At the start I saw a few familiar faces, including Gillian Verdin from Liverpool Running Club, and had a nice chat with a guy from Lancashire Walkers who clocked my SWAC shirt and said he’d been a member of the club that merged with them in the 1970s.
We got as much of a race brief as you need to run 1 mile laps, and one of the guys from Team True Spirit said a few words about the work their charity was doing with injured ex-service personnel, which the event was raising money for. A couple of their team were doing the course in special hand bikes, and the effort they put in was incredible.
Then we were off, for the first lap of god knows how many. I’d sort of set myself a target of 40 miles as that’s how far I would have run at Compton, but wasn’t sure how realistic that was in the time limit.
For a 1 mile loop, it was a pretty cool route – a million times better than the one in Orrell before Christmas. First we ran gently downhill on tarmac for about half a mile, then up a bit of a hill through the woods for quarter of a mile, and then pretty much flat for quarter of a mile with a bit of grass and then tarmac as we looped back to the start. I was glad of the hill, as it’d be more useful South Downs Way training than if it was flat, and it was the right way round for me, with a sharper up and a longer, more gentle down.

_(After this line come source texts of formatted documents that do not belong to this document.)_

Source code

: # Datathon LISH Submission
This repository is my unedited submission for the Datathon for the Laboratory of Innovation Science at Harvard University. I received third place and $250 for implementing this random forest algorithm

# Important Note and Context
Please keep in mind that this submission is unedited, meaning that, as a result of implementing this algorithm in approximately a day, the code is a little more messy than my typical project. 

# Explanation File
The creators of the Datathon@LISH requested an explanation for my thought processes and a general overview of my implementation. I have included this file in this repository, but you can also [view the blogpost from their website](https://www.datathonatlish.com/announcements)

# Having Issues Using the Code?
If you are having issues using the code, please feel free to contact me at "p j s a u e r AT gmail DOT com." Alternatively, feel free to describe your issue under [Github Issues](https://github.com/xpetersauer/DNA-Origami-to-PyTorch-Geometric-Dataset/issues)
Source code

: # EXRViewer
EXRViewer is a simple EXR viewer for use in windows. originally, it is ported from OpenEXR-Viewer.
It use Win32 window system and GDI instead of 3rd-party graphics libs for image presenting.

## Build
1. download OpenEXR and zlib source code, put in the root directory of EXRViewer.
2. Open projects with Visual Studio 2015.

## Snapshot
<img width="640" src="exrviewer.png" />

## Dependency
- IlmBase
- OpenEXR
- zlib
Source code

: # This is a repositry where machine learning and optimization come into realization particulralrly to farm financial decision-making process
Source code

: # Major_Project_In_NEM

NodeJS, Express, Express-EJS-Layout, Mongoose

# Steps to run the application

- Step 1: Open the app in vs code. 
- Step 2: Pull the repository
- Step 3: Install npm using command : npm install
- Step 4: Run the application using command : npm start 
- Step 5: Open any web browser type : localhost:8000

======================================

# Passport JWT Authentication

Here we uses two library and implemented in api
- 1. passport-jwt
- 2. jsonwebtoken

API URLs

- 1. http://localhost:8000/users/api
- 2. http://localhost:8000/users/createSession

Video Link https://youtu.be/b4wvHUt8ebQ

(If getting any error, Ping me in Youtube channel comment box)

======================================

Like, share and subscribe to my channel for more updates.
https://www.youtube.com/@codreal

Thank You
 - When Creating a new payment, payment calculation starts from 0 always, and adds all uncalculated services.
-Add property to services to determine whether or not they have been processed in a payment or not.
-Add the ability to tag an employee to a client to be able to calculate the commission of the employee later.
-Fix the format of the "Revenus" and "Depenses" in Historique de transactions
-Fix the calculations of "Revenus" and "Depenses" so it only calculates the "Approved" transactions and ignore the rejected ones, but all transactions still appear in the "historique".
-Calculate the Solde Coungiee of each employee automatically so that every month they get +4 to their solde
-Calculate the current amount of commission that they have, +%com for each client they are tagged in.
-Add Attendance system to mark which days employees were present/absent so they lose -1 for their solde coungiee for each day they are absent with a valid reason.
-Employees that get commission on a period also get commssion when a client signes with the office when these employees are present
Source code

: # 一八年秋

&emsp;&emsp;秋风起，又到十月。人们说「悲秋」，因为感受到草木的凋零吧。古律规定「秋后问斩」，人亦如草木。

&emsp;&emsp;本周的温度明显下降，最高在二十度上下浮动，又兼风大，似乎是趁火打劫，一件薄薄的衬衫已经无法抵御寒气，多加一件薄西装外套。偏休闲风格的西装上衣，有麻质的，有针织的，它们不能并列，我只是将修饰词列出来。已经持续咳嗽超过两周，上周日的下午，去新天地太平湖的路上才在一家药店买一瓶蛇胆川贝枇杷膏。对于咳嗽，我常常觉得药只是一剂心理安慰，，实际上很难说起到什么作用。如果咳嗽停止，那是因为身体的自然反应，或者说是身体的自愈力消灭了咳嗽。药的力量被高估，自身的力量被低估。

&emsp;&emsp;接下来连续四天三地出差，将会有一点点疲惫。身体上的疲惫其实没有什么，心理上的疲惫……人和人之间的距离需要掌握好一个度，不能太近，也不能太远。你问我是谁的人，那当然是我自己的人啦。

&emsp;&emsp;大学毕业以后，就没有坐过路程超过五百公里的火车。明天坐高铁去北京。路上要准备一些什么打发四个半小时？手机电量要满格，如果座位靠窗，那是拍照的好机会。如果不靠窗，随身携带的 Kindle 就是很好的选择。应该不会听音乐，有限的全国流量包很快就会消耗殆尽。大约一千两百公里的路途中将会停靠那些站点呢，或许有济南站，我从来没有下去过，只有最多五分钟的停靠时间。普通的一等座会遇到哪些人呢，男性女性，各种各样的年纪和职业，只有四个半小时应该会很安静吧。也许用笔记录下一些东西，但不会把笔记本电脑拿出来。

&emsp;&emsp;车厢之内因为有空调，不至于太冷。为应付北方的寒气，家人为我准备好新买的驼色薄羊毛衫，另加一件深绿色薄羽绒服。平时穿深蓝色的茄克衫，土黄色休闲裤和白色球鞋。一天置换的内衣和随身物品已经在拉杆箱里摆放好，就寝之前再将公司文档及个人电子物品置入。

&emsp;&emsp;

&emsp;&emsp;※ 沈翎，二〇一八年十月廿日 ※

The first couple of hours passed pretty quickly. Mentally I broke it down into two hour slots, and in the first two I clocked 23km without too much bother. The route crossed at the top of the hill, and the last third of each loop was out and back, so you were always seeing the other runners coming towards you. Saying hi or waving to Gillian, the guy from Lancashire Walkers, and increasingly anyone and everyone, was a little boost, something to acknowledge other than the prospect of another loop and the clock counting down.
I hit four hours having clocked another 23km. I was feeling ok, and was a bit surprised to hit the same distance as the first two hours. As the route was a mile but my Garmin was counting kms, the splits on my watch were all over the place depending on whether the km I’d just run had any hill in it, so I mostly ignored it. Just after four hours, one guy who had lapped me twice came back into view as I caught him up. We had a chat and he as struggling a bit and intended to drop, which he did at 32 miles, two laps ahead of me. I had no idea where that left me – I knew some others had passed me, but some were doing half or marathon distance, and quite a few people starting the ultra dropped to the marathon distance mid race, and with people stopping to get food and drinks etc., it was impossible to know where I stood without asking. Part of me didn’t want to know, and just wanted to enjoy bouncing along in the woods. I was actually having a great day, felt really strong, and was enjoying having no pressure at all to do anything other than keep moving.
I managed to keep in that frame of mind for two more laps, and then I caved in and asked one of the lap counters who was in the lead and how far behind I was. She told me the guy in the lead had just gone through about four minutes earlier and I was right behind him. I managed to stay cool and just hold my pace for most of that lap. There was 1:45 to go, so whatever happened there was no rush to do anything silly, and I figured if I just kept plodding along, because of the loops on the course I’d soon know if I was catching him up and what it might take to try and get ahead. At the end of that lap we crossed by the start/finish with him about 500m ahead. I held my pace, banged out another lap, and this time when we crossed he was about 200m ahead. That was pretty encouraging as I was holding my pace steady and still making ground, which meant he was slowing down.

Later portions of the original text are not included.